▶ [Records provided]

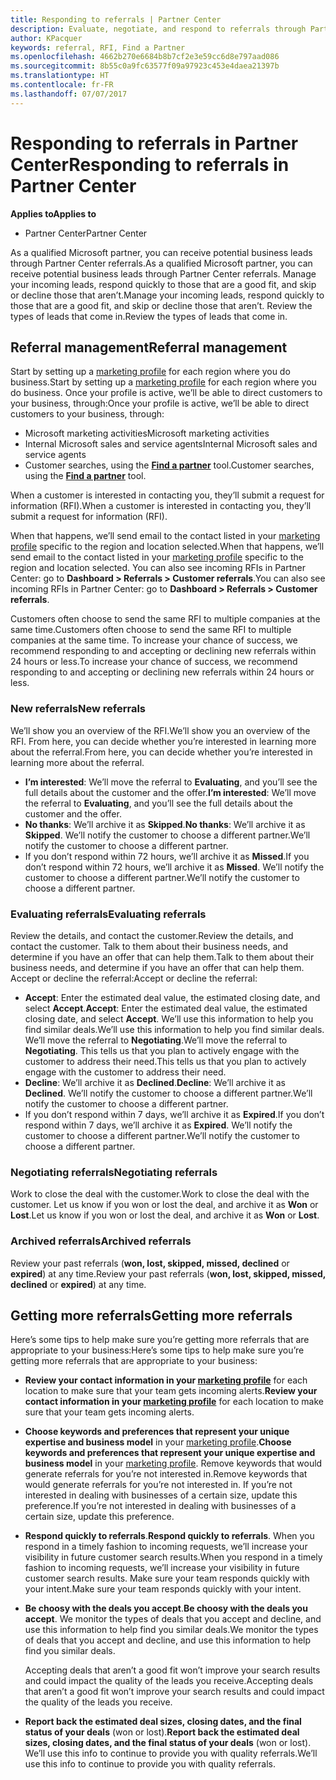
 ```yaml
---
title: Responding to referrals | Partner Center
description: Evaluate, negotiate, and respond to referrals through Partner Center.
author: KPacquer
keywords: referral, RFI, Find a Partner
ms.openlocfilehash: 4662b270e6684b8b7cf2e3e59cc6d8e797aad086
ms.sourcegitcommit: 8b55c0a9fc63577f09a97923c453e4daea21397b
ms.translationtype: HT
ms.contentlocale: fr-FR
ms.lasthandoff: 07/07/2017
---
```

# <a name="responding-to-referrals-in-partner-center"></a><span data-ttu-id="1c06f-104">Responding to referrals in Partner Center</span><span class="sxs-lookup"><span data-stu-id="1c06f-104">Responding to referrals in Partner Center</span></span>

**<span data-ttu-id="1c06f-105">Applies to</span><span class="sxs-lookup"><span data-stu-id="1c06f-105">Applies to</span></span>**

-  <span data-ttu-id="1c06f-106">Partner Center</span><span class="sxs-lookup"><span data-stu-id="1c06f-106">Partner Center</span></span>

<span data-ttu-id="1c06f-107">As a qualified Microsoft partner, you can receive potential business leads through Partner Center referrals.</span><span class="sxs-lookup"><span data-stu-id="1c06f-107">As a qualified Microsoft partner, you can receive potential business leads through Partner Center referrals.</span></span> <span data-ttu-id="1c06f-108">Manage your incoming leads, respond quickly to those that are a good fit, and skip or decline those that aren’t.</span><span class="sxs-lookup"><span data-stu-id="1c06f-108">Manage your incoming leads, respond quickly to those that are a good fit, and skip or decline those that aren’t.</span></span> <span data-ttu-id="1c06f-109">Review the types of leads that come in.</span><span class="sxs-lookup"><span data-stu-id="1c06f-109">Review the types of leads that come in.</span></span> 

## <a name="referral-management"></a><span data-ttu-id="1c06f-110">Referral management</span><span class="sxs-lookup"><span data-stu-id="1c06f-110">Referral management</span></span>

<span data-ttu-id="1c06f-111">Start by setting up a [marketing profile](create-a-marketing-profile.md) for each region where you do business.</span><span class="sxs-lookup"><span data-stu-id="1c06f-111">Start by setting up a [marketing profile](create-a-marketing-profile.md) for each region where you do business.</span></span> <span data-ttu-id="1c06f-112">Once your profile is active, we’ll be able to direct customers to your business, through:</span><span class="sxs-lookup"><span data-stu-id="1c06f-112">Once your profile is active, we’ll be able to direct customers to your business, through:</span></span>

*  <span data-ttu-id="1c06f-113">Microsoft marketing activities</span><span class="sxs-lookup"><span data-stu-id="1c06f-113">Microsoft marketing activities</span></span>
*  <span data-ttu-id="1c06f-114">Internal Microsoft sales and service agents</span><span class="sxs-lookup"><span data-stu-id="1c06f-114">Internal Microsoft sales and service agents</span></span>
*  <span data-ttu-id="1c06f-115">Customer searches, using the **[Find a partner](https://partnercenter.microsoft.com/pcv/search)** tool.</span><span class="sxs-lookup"><span data-stu-id="1c06f-115">Customer searches, using the **[Find a partner](https://partnercenter.microsoft.com/pcv/search)** tool.</span></span>

<span data-ttu-id="1c06f-116">When a customer is interested in contacting you, they’ll submit a request for information (RFI).</span><span class="sxs-lookup"><span data-stu-id="1c06f-116">When a customer is interested in contacting you, they’ll submit a request for information (RFI).</span></span> 

<span data-ttu-id="1c06f-117">When that happens, we’ll send email to the contact listed in your [marketing profile](create-a-marketing-profile.md) specific to the region and location selected.</span><span class="sxs-lookup"><span data-stu-id="1c06f-117">When that happens, we’ll send email to the contact listed in your [marketing profile](create-a-marketing-profile.md) specific to the region and location selected.</span></span> <span data-ttu-id="1c06f-118">You can also see incoming RFIs in Partner Center: go to **Dashboard > Referrals > Customer referrals**.</span><span class="sxs-lookup"><span data-stu-id="1c06f-118">You can also see incoming RFIs in Partner Center: go to **Dashboard > Referrals > Customer referrals**.</span></span>

<span data-ttu-id="1c06f-119">Customers often choose to send the same RFI to multiple companies at the same time.</span><span class="sxs-lookup"><span data-stu-id="1c06f-119">Customers often choose to send the same RFI to multiple companies at the same time.</span></span> <span data-ttu-id="1c06f-120">To increase your chance of success, we recommend responding to and accepting or declining new referrals within 24 hours or less.</span><span class="sxs-lookup"><span data-stu-id="1c06f-120">To increase your chance of success, we recommend responding to and accepting or declining new referrals within 24 hours or less.</span></span>

### <a name="new-referrals"></a><span data-ttu-id="1c06f-121">New referrals</span><span class="sxs-lookup"><span data-stu-id="1c06f-121">New referrals</span></span>

<span data-ttu-id="1c06f-122">We’ll show you an overview of the RFI.</span><span class="sxs-lookup"><span data-stu-id="1c06f-122">We’ll show you an overview of the RFI.</span></span> <span data-ttu-id="1c06f-123">From here, you can decide whether you’re interested in learning more about the referral.</span><span class="sxs-lookup"><span data-stu-id="1c06f-123">From here, you can decide whether you’re interested in learning more about the referral.</span></span> 

*  <span data-ttu-id="1c06f-124">**I’m interested**: We’ll move the referral to **Evaluating**, and you’ll see the full details about the customer and the offer.</span><span class="sxs-lookup"><span data-stu-id="1c06f-124">**I’m interested**: We’ll move the referral to **Evaluating**, and you’ll see the full details about the customer and the offer.</span></span> 
*  <span data-ttu-id="1c06f-125">**No thanks**: We’ll archive it as **Skipped**.</span><span class="sxs-lookup"><span data-stu-id="1c06f-125">**No thanks**: We’ll archive it as **Skipped**.</span></span> <span data-ttu-id="1c06f-126">We’ll notify the customer to choose a different partner.</span><span class="sxs-lookup"><span data-stu-id="1c06f-126">We’ll notify the customer to choose a different partner.</span></span>
*  <span data-ttu-id="1c06f-127">If you don’t respond within 72 hours, we’ll archive it as **Missed**.</span><span class="sxs-lookup"><span data-stu-id="1c06f-127">If you don’t respond within 72 hours, we’ll archive it as **Missed**.</span></span> <span data-ttu-id="1c06f-128">We’ll notify the customer to choose a different partner.</span><span class="sxs-lookup"><span data-stu-id="1c06f-128">We’ll notify the customer to choose a different partner.</span></span>

### <a name="evaluating-referrals"></a><span data-ttu-id="1c06f-129">Evaluating referrals</span><span class="sxs-lookup"><span data-stu-id="1c06f-129">Evaluating referrals</span></span>

<span data-ttu-id="1c06f-130">Review the details, and contact the customer.</span><span class="sxs-lookup"><span data-stu-id="1c06f-130">Review the details, and contact the customer.</span></span> <span data-ttu-id="1c06f-131">Talk to them about their business needs, and determine if you have an offer that can help them.</span><span class="sxs-lookup"><span data-stu-id="1c06f-131">Talk to them about their business needs, and determine if you have an offer that can help them.</span></span> <span data-ttu-id="1c06f-132">Accept or decline the referral:</span><span class="sxs-lookup"><span data-stu-id="1c06f-132">Accept or decline the referral:</span></span> 

*  <span data-ttu-id="1c06f-133">**Accept**: Enter the estimated deal value, the estimated closing date, and select **Accept**.</span><span class="sxs-lookup"><span data-stu-id="1c06f-133">**Accept**: Enter the estimated deal value, the estimated closing date, and select **Accept**.</span></span> <span data-ttu-id="1c06f-134">We’ll use this information to help you find similar deals.</span><span class="sxs-lookup"><span data-stu-id="1c06f-134">We’ll use this information to help you find similar deals.</span></span> <span data-ttu-id="1c06f-135">We’ll move the referral to **Negotiating**.</span><span class="sxs-lookup"><span data-stu-id="1c06f-135">We’ll move the referral to **Negotiating**.</span></span> <span data-ttu-id="1c06f-136">This tells us that you plan to actively engage with the customer to address their need.</span><span class="sxs-lookup"><span data-stu-id="1c06f-136">This tells us that you plan to actively engage with the customer to address their need.</span></span>
*  <span data-ttu-id="1c06f-137">**Decline**: We’ll archive it as **Declined**.</span><span class="sxs-lookup"><span data-stu-id="1c06f-137">**Decline**: We’ll archive it as **Declined**.</span></span> <span data-ttu-id="1c06f-138">We’ll notify the customer to choose a different partner.</span><span class="sxs-lookup"><span data-stu-id="1c06f-138">We’ll notify the customer to choose a different partner.</span></span>
*  <span data-ttu-id="1c06f-139">If you don’t respond within 7 days, we’ll archive it as **Expired**.</span><span class="sxs-lookup"><span data-stu-id="1c06f-139">If you don’t respond within 7 days, we’ll archive it as **Expired**.</span></span> <span data-ttu-id="1c06f-140">We’ll notify the customer to choose a different partner.</span><span class="sxs-lookup"><span data-stu-id="1c06f-140">We’ll notify the customer to choose a different partner.</span></span>

### <a name="negotiating-referrals"></a><span data-ttu-id="1c06f-141">Negotiating referrals</span><span class="sxs-lookup"><span data-stu-id="1c06f-141">Negotiating referrals</span></span>

<span data-ttu-id="1c06f-142">Work to close the deal with the customer.</span><span class="sxs-lookup"><span data-stu-id="1c06f-142">Work to close the deal with the customer.</span></span> <span data-ttu-id="1c06f-143">Let us know if you won or lost the deal, and archive it as **Won** or **Lost**.</span><span class="sxs-lookup"><span data-stu-id="1c06f-143">Let us know if you won or lost the deal, and archive it as **Won** or **Lost**.</span></span> 

### <a name="archived-referrals"></a><span data-ttu-id="1c06f-144">Archived referrals</span><span class="sxs-lookup"><span data-stu-id="1c06f-144">Archived referrals</span></span>

<span data-ttu-id="1c06f-145">Review your past referrals (**won, lost, skipped, missed, declined** or **expired**) at any time.</span><span class="sxs-lookup"><span data-stu-id="1c06f-145">Review your past referrals (**won, lost, skipped, missed, declined** or **expired**) at any time.</span></span> 

## <a name="getting-more-referrals"></a><span data-ttu-id="1c06f-146">Getting more referrals</span><span class="sxs-lookup"><span data-stu-id="1c06f-146">Getting more referrals</span></span>

<span data-ttu-id="1c06f-147">Here’s some tips to help make sure you’re getting more referrals that are appropriate to your business:</span><span class="sxs-lookup"><span data-stu-id="1c06f-147">Here’s some tips to help make sure you’re getting more referrals that are appropriate to your business:</span></span>

*  <span data-ttu-id="1c06f-148">**Review your contact information in your [marketing profile](create-a-marketing-profile.md)** for each location to make sure that your team gets incoming alerts.</span><span class="sxs-lookup"><span data-stu-id="1c06f-148">**Review your contact information in your [marketing profile](create-a-marketing-profile.md)** for each location to make sure that your team gets incoming alerts.</span></span>

*  <span data-ttu-id="1c06f-149">**Choose keywords and preferences that represent your unique expertise and business model** in your [marketing profile](create-a-marketing-profile.md).</span><span class="sxs-lookup"><span data-stu-id="1c06f-149">**Choose keywords and preferences that represent your unique expertise and business model** in your [marketing profile](create-a-marketing-profile.md).</span></span> <span data-ttu-id="1c06f-150">Remove keywords that would generate referrals for you’re not interested in.</span><span class="sxs-lookup"><span data-stu-id="1c06f-150">Remove keywords that would generate referrals for you’re not interested in.</span></span> <span data-ttu-id="1c06f-151">If you’re not interested in dealing with businesses of a certain size, update this preference.</span><span class="sxs-lookup"><span data-stu-id="1c06f-151">If you’re not interested in dealing with businesses of a certain size, update this preference.</span></span>

*  <span data-ttu-id="1c06f-152">**Respond quickly to referrals**.</span><span class="sxs-lookup"><span data-stu-id="1c06f-152">**Respond quickly to referrals**.</span></span> <span data-ttu-id="1c06f-153">When you respond in a timely fashion to incoming requests, we’ll increase your visibility in future customer search results.</span><span class="sxs-lookup"><span data-stu-id="1c06f-153">When you respond in a timely fashion to incoming requests, we’ll increase your visibility in future customer search results.</span></span> <span data-ttu-id="1c06f-154">Make sure your team responds quickly with your intent.</span><span class="sxs-lookup"><span data-stu-id="1c06f-154">Make sure your team responds quickly with your intent.</span></span>

*  <span data-ttu-id="1c06f-155">**Be choosy with the deals you accept**.</span><span class="sxs-lookup"><span data-stu-id="1c06f-155">**Be choosy with the deals you accept**.</span></span> <span data-ttu-id="1c06f-156">We monitor the types of deals that you accept and decline, and use this information to help find you similar deals.</span><span class="sxs-lookup"><span data-stu-id="1c06f-156">We monitor the types of deals that you accept and decline, and use this information to help find you similar deals.</span></span> 

   <span data-ttu-id="1c06f-157">Accepting deals that aren’t a good fit won’t improve your search results and could impact the quality of the leads you receive.</span><span class="sxs-lookup"><span data-stu-id="1c06f-157">Accepting deals that aren’t a good fit won’t improve your search results and could impact the quality of the leads you receive.</span></span>

*  <span data-ttu-id="1c06f-158">**Report back the estimated deal sizes, closing dates, and the final status of your deals** (won or lost).</span><span class="sxs-lookup"><span data-stu-id="1c06f-158">**Report back the estimated deal sizes, closing dates, and the final status of your deals** (won or lost).</span></span> <span data-ttu-id="1c06f-159">We’ll use this info to continue to provide you with quality referrals.</span><span class="sxs-lookup"><span data-stu-id="1c06f-159">We’ll use this info to continue to provide you with quality referrals.</span></span>

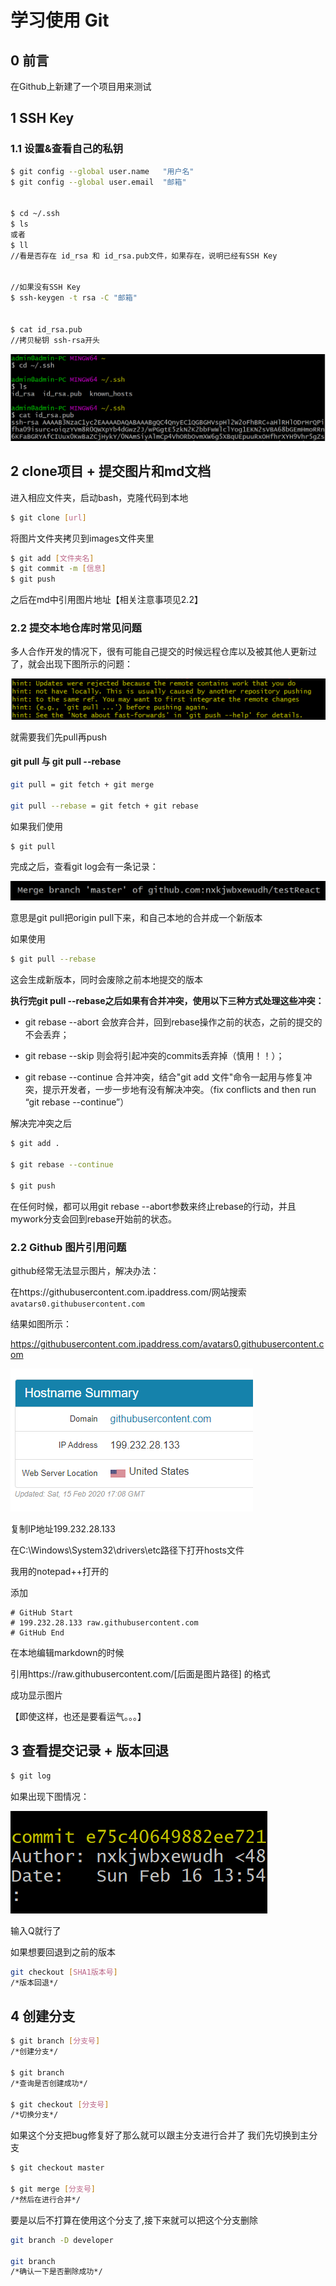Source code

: # 学习使用 Git 

## 0 前言

在Github上新建了一个项目用来测试



## 1 SSH Key

### 1.1 设置&查看自己的私钥

```bash
$ git config --global user.name   "用户名"
$ git config --global user.email  "邮箱"


$ cd ~/.ssh
$ ls
或者
$ ll
//看是否存在 id_rsa 和 id_rsa.pub文件，如果存在，说明已经有SSH Key


//如果没有SSH Key
$ ssh-keygen -t rsa -C "邮箱"


$ cat id_rsa.pub
//拷贝秘钥 ssh-rsa开头
```



![](https://raw.githubusercontent.com/nxkjwbxewudh/testReact/master/images/xiong/SSHkey.png)



## 2 clone项目 + 提交图片和md文档

进入相应文件夹，启动bash，克隆代码到本地

```bash
$ git clone [url]
```

将图片文件夹拷贝到images文件夹里

```bash
$ git add [文件夹名]
$ git commit -m [信息]
$ git push
```

之后在md中引用图片地址【相关注意事项见2.2】



### 2.2 提交本地仓库时常见问题

多人合作开发的情况下，很有可能自己提交的时候远程仓库以及被其他人更新过了，就会出现下图所示的问题：

![](https://raw.githubusercontent.com/nxkjwbxewudh/testReact/master/images/xiong/pushfalse.png)

就需要我们先pull再push



####  git pull 与 git pull --rebase

```bash
git pull = git fetch + git merge

git pull --rebase = git fetch + git rebase
```



如果我们使用

```bash
$ git pull
```

完成之后，查看git log会有一条记录：

![](https://raw.githubusercontent.com/nxkjwbxewudh/testReact/master/images/xiong/mergebranch.png)

意思是git pull把origin pull下来，和自己本地的合并成一个新版本



如果使用

```bash
$ git pull --rebase
```

这会生成新版本，同时会废除之前本地提交的版本

**执行完git pull --rebase之后如果有合并冲突，使用以下三种方式处理这些冲突：**

- git rebase --abort 会放弃合并，回到rebase操作之前的状态，之前的提交的不会丢弃；

- git rebase --skip 则会将引起冲突的commits丢弃掉（慎用！！）；

- git rebase --continue 合并冲突，结合"git add 文件"命令一起用与修复冲突，提示开发者，一步一步地有没有解决冲突。（fix conflicts and then run “git rebase --continue”）

  

解决完冲突之后

```bash
$ git add .

$ git rebase --continue

$ git push
```

在任何时候，都可以用git rebase --abort参数来终止rebase的行动，并且mywork分支会回到rebase开始前的状态。



### 2.2 Github 图片引用问题

github经常无法显示图片，解决办法：

在https://githubusercontent.com.ipaddress.com/网站搜索`avatars0.githubusercontent.com`

结果如图所示：

https://githubusercontent.com.ipaddress.com/avatars0.githubusercontent.com



![](https://raw.githubusercontent.com/nxkjwbxewudh/testReact/master/images/xiong/githubIP.PNG)

复制IP地址199.232.28.133



在C:\Windows\System32\drivers\etc路径下打开hosts文件

我用的notepad++打开的

添加

```
# GitHub Start 
# 199.232.28.133 raw.githubusercontent.com
# GitHub End
```



在本地编辑markdown的时候

引用https://raw.githubusercontent.com/[后面是图片路径] 的格式



成功显示图片

【即使这样，也还是要看运气。。。】



## 3 查看提交记录 + 版本回退

```bash
$ git log
```

如果出现下图情况：

![](https://raw.githubusercontent.com/nxkjwbxewudh/testReact/master/images/xiong/gitlog.PNG)

输入Q就行了

如果想要回退到之前的版本

```bash
git checkout [SHA1版本号]
/*版本回退*/
```





## 4 创建分支

```bash
$ git branch [分支号]
/*创建分支*/

$ git branch
/*查询是否创建成功*/

$ git checkout [分支号]
/*切换分支*/
```



如果这个分支把bug修复好了那么就可以跟主分支进行合并了
我们先切换到主分支

```bash
$ git checkout master

$ git merge [分支号]
/*然后在进行合并*/
```



要是以后不打算在使用这个分支了,接下来就可以把这个分支删除

```bash
git branch -D developer

git branch
/*确认一下是否删除成功*/
```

▶ [Exercise description]
Among the lines above, repeat exactly those from the line with "与 git pull --rebase" to the line with "完成之后，查看git log会有一条记录：", counting both ends.

▶ [Result of the task]
####  git pull 与 git pull --rebase

```bash
git pull = git fetch + git merge

git pull --rebase = git fetch + git rebase
```



如果我们使用

```bash
$ git pull
```

完成之后，查看git log会有一条记录：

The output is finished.